By now most of you have probably heard about the Dallas Academy girls' basketball team losing their last game to The Covenant School by a score of 100-0. Don't worry. They're taking the defeat in stride. Hardly aspiring WNBA stars, these charming young ladies were probably just happy to get together for a few hours after school each week to chat about boys and homework and lob a few airballs. They were just having fun.

Still, you can't help but feel sorry for these girls. I mean, 100 to zip! They couldn't make so much as a single free throw. To say that they were outmatched would be an understatement.

The reaction to this story has been virtually unanimous: "How could any team with even a shred of human decency run up the score like that? How dare they!"

OK, here's where I'm going to rub a few people the wrong way. I would have expected nothing less from the team that won. In fact, if I had been their coach, I probably would have wondered why they couldn't win by 200 points.

Now, before you think I'm being heartless, look at what the losing coach, Jeremy Civello, had to say:
    "My girls never quit," he said. "They played as hard as they could to the very end. They played with all their hearts at 70-nothing, 80-nothing and 100-nothing. I was really proud of them. That's what I told them after the game." ...

    ... The Bulldogs play, Civello said, for more than the final score. They play in hope of improving skills, learning teamwork and picking up whatever life lessons athletics may bring. ...
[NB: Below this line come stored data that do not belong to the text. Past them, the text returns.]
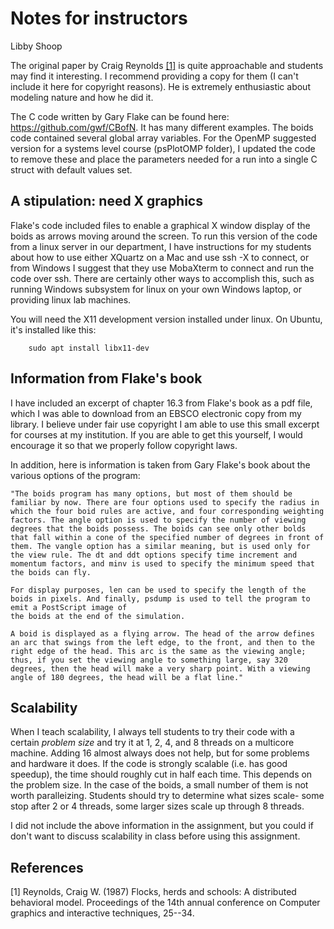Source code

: # Notes for instructors

Libby Shoop

The original paper by Craig Reynolds [[1]](#1) is quite approachable and students may find it interesting. I recommend providing a copy for them (I can't include it here for copyright reasons). He is extremely enthusiastic about modeling nature and how he did it.

The C code written by Gary Flake can be found here: https://github.com/gwf/CBofN. It has many different examples. The boids code contained several global array variables. For the OpenMP suggested version for a systems level course (psPlotOMP folder), I updated the code to remove these and place the parameters needed for a run into a single C struct with default values set.

## A stipulation: need X graphics
Flake's code included files to enable a graphical X window display of the boids as arrows moving around the screen. To run this version of the code from a linux server in our department, I have instructions for my students about how to use either XQuartz on a Mac and use ssh -X to connect, or from Windows I suggest that they use MobaXterm to connect and run the code over ssh. There are certainly other ways to accomplish this, such as running Windows subsystem for linux on your own Windows laptop, or providing linux lab machines.

You will need the X11 development version installed under linux. On Ubuntu, it's installed like this:

        sudo apt install libx11-dev



## Information from Flake's book

I have included an excerpt of chapter 16.3 from Flake's book as a pdf file, which I was able to download from an EBSCO electronic copy from my library. I believe under fair use copyright I am able to use this small excerpt for courses at my institution. If you are able to get this yourself, I would encourage it so that we properly follow copyright laws.

In addition, here is information is taken from Gary Flake's book about the various options of the program:

    "The boids program has many options, but most of them should be familiar by now. There are four options used to specify the radius in which the four boid rules are active, and four corresponding weighting factors. The angle option is used to specify the number of viewing degrees that the boids possess. The boids can see only other bolds that fall within a cone of the specified number of degrees in front of them. The vangle option has a similar meaning, but is used only for the view rule. The dt and ddt options specify time increment and momentum factors, and minv is used to specify the minimum speed that the boids can fly.

    For display purposes, len can be used to specify the length of the boids in pixels. And finally, psdump is used to tell the program to emit a PostScript image of
    the boids at the end of the simulation.

    A boid is displayed as a flying arrow. The head of the arrow defines an arc that swings from the left edge, to the front, and then to the right edge of the head. This arc is the same as the viewing angle; thus, if you set the viewing angle to something large, say 320 degrees, then the head will make a very sharp point. With a viewing  angle of 180 degrees, the head will be a flat line."

## Scalability

When I teach scalability, I always tell students to try their code with a certain *problem size* and try it at 1, 2, 4, and 8 threads on a multicore machine. Adding 16 almost always does not help, but for some problems and hardware it does. If the code is strongly scalable (i.e. has good speedup), the time should roughly cut in half each time. This depends on the problem size. In the case of the boids, a small number of them is not worth paralleizing. Students should try to determine what sizes scale- some stop after 2 or 4 threads, some larger sizes scale up through 8 threads. 

I did not include the above information in the assignment, but you could if don't want to discuss scalability in class before using this assignment.

## References
<a id="1">[1]</a>
Reynolds, Craig W. (1987)
Flocks, herds and schools: A distributed behavioral model.
Proceedings of the 14th annual conference on Computer graphics and interactive techniques, 25--34.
    ... Against Covenant, Dallas Academy was surprised to see an obviously superior team keep the pressure on until it scored its 100th point in the fourth quarter. "I'm sure they could have won by 30 points and still had just as good a time," Civello said.
The reason I'm having such a hard time sympathizing with Dallas Academy is that coach Civello contradicted himself when he complained that the Covenant girls could have had just as much fun winning by 30. If the whole point is to have the girls playing "with all their hearts," who cares what the final score was, be it 100-0 or 200-0?

The fact is that he was embarrassed. And who can blame him? This kind of a loss -- not to mention the fact that Dallas Academy hasn't won a game in four years -- is hard to live down.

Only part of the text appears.